Our system [the Apperception Engine] is able to produce interpretable human-readable causal theories from very small amounts of data, because of the strong inductive bias provided by the unity conditions. A causal theory produced by our system is able to predict future sensor readings, as well as retrodict earlier readings, and impute (fill in the blanks of) missing sensory readings, in any combination.
We tested the engine in a diverse variety of domains, including cellular automata, rhythms and simple nursery tunes, multi-modal binding problems, occlusion tasks, and sequence induction intelligence tests. In each domain, we test our engine’s ability to predict future sensor values, retrodict earlier sensor values, and impute missing sensory data. The Apperception Engine performs well in all these domains, significantly out-performing neural net baselines. We note in particular that in the sequence induction intelligence tests, our system achieved human-level performance. This is notable because our system is not a bespoke system designed specifically to solve intelligence tests, but a general-purpose system that was designed to make sense of any sensory sequence.
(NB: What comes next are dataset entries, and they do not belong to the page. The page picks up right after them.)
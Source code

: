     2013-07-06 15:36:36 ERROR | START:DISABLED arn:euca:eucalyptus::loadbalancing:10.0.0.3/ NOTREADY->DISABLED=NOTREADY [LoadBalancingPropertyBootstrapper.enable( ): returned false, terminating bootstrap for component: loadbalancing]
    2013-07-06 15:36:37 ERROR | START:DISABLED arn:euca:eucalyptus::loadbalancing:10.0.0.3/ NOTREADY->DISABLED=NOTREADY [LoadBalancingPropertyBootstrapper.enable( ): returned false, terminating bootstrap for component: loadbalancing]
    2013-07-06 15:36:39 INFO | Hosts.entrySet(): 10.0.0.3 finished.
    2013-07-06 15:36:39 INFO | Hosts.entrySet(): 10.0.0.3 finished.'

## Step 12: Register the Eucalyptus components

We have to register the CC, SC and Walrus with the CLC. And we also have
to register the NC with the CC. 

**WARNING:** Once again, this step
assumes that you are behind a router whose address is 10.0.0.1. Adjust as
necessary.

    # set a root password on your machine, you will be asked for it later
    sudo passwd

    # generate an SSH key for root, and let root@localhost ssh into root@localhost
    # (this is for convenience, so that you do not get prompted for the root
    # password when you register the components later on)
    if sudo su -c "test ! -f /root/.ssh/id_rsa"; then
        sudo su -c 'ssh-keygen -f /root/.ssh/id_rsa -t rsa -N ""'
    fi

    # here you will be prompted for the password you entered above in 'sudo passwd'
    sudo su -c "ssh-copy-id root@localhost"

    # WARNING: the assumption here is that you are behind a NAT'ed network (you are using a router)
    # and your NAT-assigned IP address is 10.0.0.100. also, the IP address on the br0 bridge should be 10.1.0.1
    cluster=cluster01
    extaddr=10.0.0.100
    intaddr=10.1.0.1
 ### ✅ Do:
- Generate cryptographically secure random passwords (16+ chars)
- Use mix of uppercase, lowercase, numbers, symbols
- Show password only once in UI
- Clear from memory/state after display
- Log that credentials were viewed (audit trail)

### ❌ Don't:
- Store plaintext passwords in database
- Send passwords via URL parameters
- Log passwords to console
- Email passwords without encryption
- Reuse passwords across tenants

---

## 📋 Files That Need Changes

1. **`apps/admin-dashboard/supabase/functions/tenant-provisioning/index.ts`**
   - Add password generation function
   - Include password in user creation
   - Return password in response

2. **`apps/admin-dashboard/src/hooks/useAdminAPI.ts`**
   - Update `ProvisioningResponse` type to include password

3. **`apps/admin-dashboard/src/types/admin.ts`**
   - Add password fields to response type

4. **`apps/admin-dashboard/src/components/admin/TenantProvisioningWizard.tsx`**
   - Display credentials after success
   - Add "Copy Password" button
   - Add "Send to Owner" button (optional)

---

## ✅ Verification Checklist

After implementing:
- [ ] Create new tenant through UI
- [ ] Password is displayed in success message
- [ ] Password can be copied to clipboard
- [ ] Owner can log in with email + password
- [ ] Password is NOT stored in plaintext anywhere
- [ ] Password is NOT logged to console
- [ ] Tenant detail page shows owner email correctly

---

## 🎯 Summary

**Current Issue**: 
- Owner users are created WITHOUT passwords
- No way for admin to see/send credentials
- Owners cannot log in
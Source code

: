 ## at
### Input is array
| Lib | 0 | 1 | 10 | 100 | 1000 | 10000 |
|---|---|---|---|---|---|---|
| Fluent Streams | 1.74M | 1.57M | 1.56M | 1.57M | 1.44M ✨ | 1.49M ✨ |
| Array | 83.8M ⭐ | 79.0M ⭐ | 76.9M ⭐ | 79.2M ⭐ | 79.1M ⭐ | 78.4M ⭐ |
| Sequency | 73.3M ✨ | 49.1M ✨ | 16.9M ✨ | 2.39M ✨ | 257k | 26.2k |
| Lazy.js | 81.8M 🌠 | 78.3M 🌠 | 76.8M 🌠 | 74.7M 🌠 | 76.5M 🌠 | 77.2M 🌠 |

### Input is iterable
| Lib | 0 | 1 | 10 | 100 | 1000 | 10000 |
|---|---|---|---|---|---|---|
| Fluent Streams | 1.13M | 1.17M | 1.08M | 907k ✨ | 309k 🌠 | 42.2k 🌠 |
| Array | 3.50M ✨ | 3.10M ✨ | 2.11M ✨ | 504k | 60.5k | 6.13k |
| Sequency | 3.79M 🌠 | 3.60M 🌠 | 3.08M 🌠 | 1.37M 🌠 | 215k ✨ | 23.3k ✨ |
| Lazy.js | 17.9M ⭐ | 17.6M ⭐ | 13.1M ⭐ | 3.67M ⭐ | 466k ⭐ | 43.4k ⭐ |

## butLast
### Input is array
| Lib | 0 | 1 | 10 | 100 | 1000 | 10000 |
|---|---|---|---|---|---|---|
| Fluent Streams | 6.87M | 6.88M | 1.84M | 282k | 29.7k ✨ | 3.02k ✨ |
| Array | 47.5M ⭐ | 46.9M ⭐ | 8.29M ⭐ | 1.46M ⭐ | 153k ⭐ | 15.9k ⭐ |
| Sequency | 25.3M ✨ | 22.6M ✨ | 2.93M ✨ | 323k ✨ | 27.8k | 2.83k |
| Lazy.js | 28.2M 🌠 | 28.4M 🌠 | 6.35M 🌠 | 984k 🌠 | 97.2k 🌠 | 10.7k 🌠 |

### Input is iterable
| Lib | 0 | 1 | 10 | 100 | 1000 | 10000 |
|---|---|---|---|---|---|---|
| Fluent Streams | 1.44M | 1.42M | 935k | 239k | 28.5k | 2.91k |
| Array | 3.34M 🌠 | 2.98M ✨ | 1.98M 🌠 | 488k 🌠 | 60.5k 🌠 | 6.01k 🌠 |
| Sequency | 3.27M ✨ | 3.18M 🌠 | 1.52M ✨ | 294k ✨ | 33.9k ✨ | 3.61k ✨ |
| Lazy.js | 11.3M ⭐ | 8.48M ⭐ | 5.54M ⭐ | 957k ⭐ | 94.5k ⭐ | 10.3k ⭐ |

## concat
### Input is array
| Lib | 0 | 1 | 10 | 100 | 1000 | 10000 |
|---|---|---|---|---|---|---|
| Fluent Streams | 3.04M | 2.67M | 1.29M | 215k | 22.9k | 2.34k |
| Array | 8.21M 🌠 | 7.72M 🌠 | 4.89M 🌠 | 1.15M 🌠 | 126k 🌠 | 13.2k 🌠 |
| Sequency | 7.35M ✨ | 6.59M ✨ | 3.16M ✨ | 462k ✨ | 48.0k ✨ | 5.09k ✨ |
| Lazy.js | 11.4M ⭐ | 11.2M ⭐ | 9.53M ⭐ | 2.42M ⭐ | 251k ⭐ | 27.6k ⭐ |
If we were to take AIXI literally, we’d be concerned that induction (the generation of predictive models from observation) appears to provide about half of general intelligence (the rest is decision theory). It also seems noteworthy that the models that the apperception engine produces are reductive enough to be readable to humans, a quality similar to being analyzable, classifiable, generally comprehensible enough to be intelligently worked as components in an intellectual medium, that is to say, they may be amenable to a process of self-improvement that is informed by consciously applied principles and meta-knowledge, which in turn might be improved in similar ways. So, we should probably pay attention to this sort of thing.